# Tricked Out Warmage Build?



## Moorcrys (Aug 2, 2007)

Hey brilliant Enworld minds...

I'm currently in a Living Greyhawk game with a bunch of guys who are really... really good at tricking out their characters. We're starting Greyhawk Ruins soon and starting up at level 1, and I think I'm playing a warmage. Does anyone on here have some good/interesting/nasty warmage progression builds from 1-15? 

I'd like to play a human. Character concept isn't as important right now as effectiveness in his warmage role, so any interesting builds I would love to see. As I said it's living greyhawk if you know it... pretty much core plus the complete books and a number of prestige classes are available but not all (like abjurant champion).

Any help would be appreciated. Thanks!


----------



## WarlockLord (Aug 3, 2007)

Warmage 5/Rainbow Servant 10.  Get full casting, the Good, Air, and Law domains, and all cleric spells added to your warmage list.

Let's not have a big rules argument, because I really don't feel like arguing over whether the French version of Complete Divine is valid.


----------



## Mouseferatu (Aug 3, 2007)

WarlockLord said:
			
		

> Warmage 5/Rainbow Servant 10.  Get full casting, the Good, Air, and Law domains, and all cleric spells added to your warmage list.
> 
> Let's not have a big rules argument, because I really don't feel like arguing over whether the French version of Complete Divine is valid.

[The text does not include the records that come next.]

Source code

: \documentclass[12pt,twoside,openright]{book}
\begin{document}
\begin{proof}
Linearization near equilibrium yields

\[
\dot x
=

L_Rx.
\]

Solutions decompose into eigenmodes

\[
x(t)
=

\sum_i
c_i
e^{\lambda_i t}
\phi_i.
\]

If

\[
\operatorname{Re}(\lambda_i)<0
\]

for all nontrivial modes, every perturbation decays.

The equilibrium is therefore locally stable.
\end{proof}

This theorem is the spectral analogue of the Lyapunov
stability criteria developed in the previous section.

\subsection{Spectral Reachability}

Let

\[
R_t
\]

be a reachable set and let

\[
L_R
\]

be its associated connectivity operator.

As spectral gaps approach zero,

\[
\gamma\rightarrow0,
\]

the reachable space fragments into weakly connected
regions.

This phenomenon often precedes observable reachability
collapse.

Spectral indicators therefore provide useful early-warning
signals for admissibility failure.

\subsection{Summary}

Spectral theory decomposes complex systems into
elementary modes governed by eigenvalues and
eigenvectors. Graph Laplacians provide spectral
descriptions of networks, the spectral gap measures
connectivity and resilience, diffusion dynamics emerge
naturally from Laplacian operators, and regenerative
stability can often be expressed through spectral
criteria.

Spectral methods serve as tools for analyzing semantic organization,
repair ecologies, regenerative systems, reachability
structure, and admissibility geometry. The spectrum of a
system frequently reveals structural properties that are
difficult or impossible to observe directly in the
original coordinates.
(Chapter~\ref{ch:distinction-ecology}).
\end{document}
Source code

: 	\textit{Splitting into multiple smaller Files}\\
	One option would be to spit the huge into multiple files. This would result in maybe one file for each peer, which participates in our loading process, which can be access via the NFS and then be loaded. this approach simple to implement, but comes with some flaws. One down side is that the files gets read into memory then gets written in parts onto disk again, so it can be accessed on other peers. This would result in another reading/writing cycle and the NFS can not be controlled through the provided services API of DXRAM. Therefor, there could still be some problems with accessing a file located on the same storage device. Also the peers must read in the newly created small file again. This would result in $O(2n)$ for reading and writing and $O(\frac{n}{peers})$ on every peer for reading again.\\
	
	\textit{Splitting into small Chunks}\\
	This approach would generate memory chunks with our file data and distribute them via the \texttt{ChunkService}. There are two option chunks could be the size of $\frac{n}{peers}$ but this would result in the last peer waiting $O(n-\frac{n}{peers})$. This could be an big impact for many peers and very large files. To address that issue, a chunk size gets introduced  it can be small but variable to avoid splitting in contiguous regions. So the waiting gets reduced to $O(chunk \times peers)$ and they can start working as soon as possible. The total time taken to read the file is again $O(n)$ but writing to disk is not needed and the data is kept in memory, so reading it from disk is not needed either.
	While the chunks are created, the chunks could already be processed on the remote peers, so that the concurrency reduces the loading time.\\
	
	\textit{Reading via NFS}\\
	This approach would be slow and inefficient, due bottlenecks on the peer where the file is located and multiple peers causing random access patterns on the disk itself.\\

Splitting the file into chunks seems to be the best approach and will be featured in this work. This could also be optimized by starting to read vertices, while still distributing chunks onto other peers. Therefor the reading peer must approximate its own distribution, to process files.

I'm not sure what difference the French version might have, but my copy of _Complete Divine_ doesn't give rainbow servants full casting. They lose three levels.


----------



## Gorok (Aug 3, 2007)

Plus, the warmage would have to be level 6 before qualifying for the Rainbow Servant PrC.  They must be able to cast 3rd level arcane spells, and warmages do not get their 3rd level spells until they are 6th level.

I have a LG warmage character myself, and I just kept his levels of warmage going.  He's 10th level now, and he is quite a powerful battlefield caster.  I picked feats of Sculpt Spell and Energy Substitution: Acid to vary damage types and area of effects.  I also picked up mithril full plate (since he has a 0% arcane failure while wearing medium armor), and flies about on a flying carpet to keep up his speed with the other PC's.


----------



## Felon (Aug 3, 2007)

I considered playing a warmage for a long time. I eventually realized that their spell list is just too limited, and they get too few instances of Advanced Learning with which to beef it up. An evoker or conjurer Master Specialist is such a better option for somebody who has full access to Spell Compendium, PHB II, and Complete Mage that it's not even a close contest.


----------



## Rystil Arden (Aug 3, 2007)

Mouseferatu said:
			
		

> I'm not sure what difference the French version might have, but my copy of _Complete Divine_ doesn't give rainbow servants full casting. They lose three levels.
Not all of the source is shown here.